Two decades plus since assistant professor Toni Massaro’s ill-reasoned comment have taught us much. Notably, when confront with their own mistakes and misbehaviors, women will easily fall into blaming any convenient man. That they would even go so far as to claim rape should no longer come as any surprise what-so-ever.

Archivist said...

Well, let's make no mistake, rape can be an awful crime. To be used as a sex toy by another human being, to be physically forced to endure his thrusting despite pleading with him to stop, can be among the most humiliating, degrading acts known to humanity. It is possible that more men are victimized by rape than women because of prison rape, and it is doubly degrading for men given our culture's insistence that men be able to protect themselves and others.

With that said, there is a hell of a difference between that sort of rape and the rape that is foremost on the minds of our shrill feminist sisters. One of their principal goals over the past 35 years has been to transmogrify miscomununication and misunderstanding into "rape," under the guise that the woman did not give her enthusiastic, verbal consent, and to hell with whatever the guy might have reasonably understood. A young man is not permitted to assume anything, and he acts at his peril if he misunderstands the sort of signals young woman have been sending young men since the beginning of time. She decides after-the-fact if it's rape, based on the level of her regret, and his reasonable beliefs about her signals are dismissed.

This sort of alleged "rape" is the "gotcha" kind -- the kind that allows women to return to their dorms and talk over with their girlfriends whether she should destroy a young man's life because she claims he misunderstood her signals. And when she reports him, she will have the entire university community behind her to metaphorically castrate the young "offender," while he'll be lucky if he's allowed to have a lawyer in the campus hearing.

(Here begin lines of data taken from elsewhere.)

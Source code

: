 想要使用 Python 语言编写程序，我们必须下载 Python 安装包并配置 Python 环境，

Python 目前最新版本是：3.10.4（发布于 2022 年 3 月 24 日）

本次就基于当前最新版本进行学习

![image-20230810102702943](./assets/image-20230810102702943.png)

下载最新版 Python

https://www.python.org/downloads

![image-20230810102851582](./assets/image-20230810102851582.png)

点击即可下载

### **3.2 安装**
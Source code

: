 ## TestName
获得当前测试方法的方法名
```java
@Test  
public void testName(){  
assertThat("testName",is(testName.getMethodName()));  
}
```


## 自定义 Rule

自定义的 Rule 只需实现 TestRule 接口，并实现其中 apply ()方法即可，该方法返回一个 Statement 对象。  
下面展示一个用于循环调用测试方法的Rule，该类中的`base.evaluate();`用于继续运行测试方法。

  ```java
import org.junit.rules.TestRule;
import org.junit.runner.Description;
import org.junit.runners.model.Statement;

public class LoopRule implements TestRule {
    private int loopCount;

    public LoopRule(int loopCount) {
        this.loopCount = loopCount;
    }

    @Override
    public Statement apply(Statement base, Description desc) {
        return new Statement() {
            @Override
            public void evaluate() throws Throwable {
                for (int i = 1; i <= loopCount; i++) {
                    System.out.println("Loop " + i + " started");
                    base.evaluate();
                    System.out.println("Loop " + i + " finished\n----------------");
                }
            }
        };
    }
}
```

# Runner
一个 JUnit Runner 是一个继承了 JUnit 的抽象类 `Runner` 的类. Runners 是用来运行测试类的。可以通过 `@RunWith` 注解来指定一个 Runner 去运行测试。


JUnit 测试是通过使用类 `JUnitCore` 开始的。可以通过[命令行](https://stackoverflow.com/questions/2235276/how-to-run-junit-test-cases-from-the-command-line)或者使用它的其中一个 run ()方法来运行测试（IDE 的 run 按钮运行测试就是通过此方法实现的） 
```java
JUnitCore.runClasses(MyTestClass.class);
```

And let's not forget the boy who was convicted after he started having cossensual sex with the girl but failed to withdraw for five whole seconds after she told him to stop. Yeah, that's really rape.

Archvist said...

slwerner, I agree that times were different in 1985. They were different because no one was calling the feminists on their comments -- men pretty much gave them a free pass to assert womens' moral superiority. But we still see comments equally absurd emanating from college campuses and the sexual grievance industry. When this particular prof. would still say this, I don't know. But we are still living in the dark ages when it comes false rape claims.

slwerner said...

Zammo - ”Consider this quote: "power isn’t really power if it can be revoked by sheer physical intimidation. The threat of violence is always there to reenact and reset the fundamental power imbalance between women and men"”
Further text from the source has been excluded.